%%

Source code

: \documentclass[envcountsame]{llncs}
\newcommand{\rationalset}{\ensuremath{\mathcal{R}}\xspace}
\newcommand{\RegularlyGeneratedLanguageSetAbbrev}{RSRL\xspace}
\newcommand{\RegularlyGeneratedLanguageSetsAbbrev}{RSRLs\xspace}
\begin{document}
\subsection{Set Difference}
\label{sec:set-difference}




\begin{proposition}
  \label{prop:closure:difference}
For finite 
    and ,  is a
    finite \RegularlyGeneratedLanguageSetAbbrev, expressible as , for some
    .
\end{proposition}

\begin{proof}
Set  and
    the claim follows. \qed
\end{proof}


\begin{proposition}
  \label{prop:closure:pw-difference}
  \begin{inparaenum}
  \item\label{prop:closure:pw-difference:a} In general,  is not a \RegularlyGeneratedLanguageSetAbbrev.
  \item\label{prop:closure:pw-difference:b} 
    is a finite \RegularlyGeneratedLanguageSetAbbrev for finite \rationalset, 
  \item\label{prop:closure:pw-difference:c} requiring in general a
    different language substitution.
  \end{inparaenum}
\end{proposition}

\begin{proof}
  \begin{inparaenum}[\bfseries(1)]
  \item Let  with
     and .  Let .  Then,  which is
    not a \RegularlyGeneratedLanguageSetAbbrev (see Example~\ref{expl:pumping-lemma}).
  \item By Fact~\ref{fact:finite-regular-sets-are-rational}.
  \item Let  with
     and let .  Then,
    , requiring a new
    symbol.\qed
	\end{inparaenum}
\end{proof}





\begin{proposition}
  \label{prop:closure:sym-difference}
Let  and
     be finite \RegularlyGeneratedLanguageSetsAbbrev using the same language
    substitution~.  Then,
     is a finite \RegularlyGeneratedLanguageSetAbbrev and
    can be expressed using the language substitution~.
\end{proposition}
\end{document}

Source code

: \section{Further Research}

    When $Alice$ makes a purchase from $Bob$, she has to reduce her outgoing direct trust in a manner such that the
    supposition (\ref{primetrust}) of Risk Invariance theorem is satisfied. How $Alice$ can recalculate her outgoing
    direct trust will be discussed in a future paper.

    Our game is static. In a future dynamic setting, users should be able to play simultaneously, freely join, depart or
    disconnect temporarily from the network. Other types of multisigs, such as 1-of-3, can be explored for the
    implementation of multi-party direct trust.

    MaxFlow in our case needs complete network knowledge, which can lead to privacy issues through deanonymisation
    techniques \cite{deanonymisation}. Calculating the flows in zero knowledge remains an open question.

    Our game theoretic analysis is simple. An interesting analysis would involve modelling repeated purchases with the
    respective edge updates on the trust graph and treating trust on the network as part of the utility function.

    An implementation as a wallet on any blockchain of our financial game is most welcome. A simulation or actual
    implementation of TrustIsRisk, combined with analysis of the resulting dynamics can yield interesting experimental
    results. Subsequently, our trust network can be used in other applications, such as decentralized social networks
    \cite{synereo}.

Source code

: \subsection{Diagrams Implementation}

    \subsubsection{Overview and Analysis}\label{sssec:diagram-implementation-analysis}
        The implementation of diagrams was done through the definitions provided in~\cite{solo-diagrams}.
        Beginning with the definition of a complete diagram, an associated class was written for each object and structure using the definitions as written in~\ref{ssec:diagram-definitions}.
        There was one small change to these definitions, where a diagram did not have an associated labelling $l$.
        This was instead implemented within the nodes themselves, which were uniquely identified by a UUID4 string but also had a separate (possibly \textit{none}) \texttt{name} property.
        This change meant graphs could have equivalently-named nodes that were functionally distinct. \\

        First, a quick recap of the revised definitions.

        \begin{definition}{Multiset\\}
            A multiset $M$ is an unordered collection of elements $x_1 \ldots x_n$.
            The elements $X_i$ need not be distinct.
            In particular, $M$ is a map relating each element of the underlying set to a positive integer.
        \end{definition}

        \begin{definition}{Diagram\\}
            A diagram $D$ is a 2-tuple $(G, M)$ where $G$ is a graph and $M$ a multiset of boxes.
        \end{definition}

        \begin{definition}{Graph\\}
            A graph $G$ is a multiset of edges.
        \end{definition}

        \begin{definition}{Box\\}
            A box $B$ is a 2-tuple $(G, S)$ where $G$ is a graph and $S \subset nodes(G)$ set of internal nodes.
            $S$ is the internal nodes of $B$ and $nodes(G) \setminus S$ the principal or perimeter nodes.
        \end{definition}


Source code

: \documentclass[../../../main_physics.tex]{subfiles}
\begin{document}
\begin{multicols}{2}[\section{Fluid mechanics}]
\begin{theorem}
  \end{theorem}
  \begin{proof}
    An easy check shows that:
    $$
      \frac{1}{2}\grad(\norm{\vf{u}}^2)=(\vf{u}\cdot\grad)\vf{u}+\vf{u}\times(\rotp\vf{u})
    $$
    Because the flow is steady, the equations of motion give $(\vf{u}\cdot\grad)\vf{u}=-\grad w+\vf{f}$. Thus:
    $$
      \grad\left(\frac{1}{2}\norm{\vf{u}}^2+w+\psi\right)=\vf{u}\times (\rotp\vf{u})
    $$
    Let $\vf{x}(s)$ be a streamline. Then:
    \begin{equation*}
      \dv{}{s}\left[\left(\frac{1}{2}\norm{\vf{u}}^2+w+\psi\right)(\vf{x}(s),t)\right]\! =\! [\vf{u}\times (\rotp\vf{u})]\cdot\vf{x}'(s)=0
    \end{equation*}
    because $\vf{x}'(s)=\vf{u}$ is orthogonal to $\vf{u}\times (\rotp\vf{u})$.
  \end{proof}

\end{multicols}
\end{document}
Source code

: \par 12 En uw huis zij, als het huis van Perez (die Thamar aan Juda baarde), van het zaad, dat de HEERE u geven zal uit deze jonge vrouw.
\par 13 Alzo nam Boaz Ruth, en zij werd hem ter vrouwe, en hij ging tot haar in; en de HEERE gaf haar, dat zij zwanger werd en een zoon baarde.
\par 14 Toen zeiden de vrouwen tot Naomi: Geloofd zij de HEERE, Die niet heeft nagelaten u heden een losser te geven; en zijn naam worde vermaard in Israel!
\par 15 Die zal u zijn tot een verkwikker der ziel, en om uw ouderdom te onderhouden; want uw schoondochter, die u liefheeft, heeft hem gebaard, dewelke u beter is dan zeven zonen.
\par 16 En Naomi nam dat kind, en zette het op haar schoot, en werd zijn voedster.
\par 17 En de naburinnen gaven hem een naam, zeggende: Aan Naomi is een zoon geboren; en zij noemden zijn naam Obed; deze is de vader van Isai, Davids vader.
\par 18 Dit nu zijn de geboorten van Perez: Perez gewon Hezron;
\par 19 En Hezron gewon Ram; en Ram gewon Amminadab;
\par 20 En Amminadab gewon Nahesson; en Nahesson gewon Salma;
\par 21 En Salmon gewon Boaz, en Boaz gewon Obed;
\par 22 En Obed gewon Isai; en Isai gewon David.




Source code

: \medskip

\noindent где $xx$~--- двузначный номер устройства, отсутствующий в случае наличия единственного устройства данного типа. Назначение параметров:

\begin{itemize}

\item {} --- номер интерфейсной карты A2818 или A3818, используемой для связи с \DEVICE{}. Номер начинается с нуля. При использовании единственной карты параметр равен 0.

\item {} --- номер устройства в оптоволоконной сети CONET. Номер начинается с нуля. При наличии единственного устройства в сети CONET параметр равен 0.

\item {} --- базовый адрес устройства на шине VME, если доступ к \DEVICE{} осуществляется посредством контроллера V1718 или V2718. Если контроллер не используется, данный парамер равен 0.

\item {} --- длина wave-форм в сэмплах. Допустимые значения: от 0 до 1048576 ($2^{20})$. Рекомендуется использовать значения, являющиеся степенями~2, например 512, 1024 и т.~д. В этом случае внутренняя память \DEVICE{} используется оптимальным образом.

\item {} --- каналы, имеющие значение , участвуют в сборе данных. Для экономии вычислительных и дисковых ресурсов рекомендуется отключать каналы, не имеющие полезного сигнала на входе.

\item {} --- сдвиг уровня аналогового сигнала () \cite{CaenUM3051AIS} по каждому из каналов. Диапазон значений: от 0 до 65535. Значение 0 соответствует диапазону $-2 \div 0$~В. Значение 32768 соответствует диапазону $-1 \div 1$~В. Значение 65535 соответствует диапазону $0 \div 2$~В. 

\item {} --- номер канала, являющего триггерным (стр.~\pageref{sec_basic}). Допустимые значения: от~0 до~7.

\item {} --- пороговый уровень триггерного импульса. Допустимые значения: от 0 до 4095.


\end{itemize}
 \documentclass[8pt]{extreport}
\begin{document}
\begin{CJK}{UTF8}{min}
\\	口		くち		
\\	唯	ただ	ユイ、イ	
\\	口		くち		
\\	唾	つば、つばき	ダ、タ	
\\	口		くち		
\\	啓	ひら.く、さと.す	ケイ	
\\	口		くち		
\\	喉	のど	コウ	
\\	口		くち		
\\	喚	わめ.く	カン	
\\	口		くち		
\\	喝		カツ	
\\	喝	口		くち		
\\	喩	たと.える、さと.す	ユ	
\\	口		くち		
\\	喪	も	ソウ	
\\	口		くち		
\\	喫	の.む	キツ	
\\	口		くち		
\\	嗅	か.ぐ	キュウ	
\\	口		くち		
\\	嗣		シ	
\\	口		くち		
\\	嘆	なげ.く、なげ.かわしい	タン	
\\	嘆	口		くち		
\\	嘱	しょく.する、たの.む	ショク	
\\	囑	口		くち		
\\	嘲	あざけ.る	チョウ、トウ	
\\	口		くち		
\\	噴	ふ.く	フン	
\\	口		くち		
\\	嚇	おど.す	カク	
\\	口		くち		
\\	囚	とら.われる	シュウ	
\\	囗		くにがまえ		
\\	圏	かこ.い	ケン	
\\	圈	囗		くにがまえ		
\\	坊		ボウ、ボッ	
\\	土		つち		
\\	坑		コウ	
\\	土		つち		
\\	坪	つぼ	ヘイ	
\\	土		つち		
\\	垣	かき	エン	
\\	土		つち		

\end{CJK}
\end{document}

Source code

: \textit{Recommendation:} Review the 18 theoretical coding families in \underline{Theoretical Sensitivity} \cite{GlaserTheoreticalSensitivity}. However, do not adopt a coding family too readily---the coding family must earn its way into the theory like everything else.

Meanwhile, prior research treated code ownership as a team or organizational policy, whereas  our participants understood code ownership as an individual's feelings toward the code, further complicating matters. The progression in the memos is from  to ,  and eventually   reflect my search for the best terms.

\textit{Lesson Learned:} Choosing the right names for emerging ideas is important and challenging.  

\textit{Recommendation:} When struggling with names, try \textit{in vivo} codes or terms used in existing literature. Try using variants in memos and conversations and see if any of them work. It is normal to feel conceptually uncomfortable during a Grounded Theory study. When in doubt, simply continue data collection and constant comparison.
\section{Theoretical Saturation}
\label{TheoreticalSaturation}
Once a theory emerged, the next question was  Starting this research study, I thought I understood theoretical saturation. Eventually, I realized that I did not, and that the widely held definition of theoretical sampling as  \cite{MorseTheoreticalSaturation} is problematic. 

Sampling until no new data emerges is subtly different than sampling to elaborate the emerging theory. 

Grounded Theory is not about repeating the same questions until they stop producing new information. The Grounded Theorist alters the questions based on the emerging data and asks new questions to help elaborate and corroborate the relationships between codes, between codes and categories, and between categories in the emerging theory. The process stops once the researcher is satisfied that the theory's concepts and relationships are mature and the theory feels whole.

%%

__Task description__
For every line in the material above that holds the string "direct", add one to a count; state only the final count.

__Result of the task__
3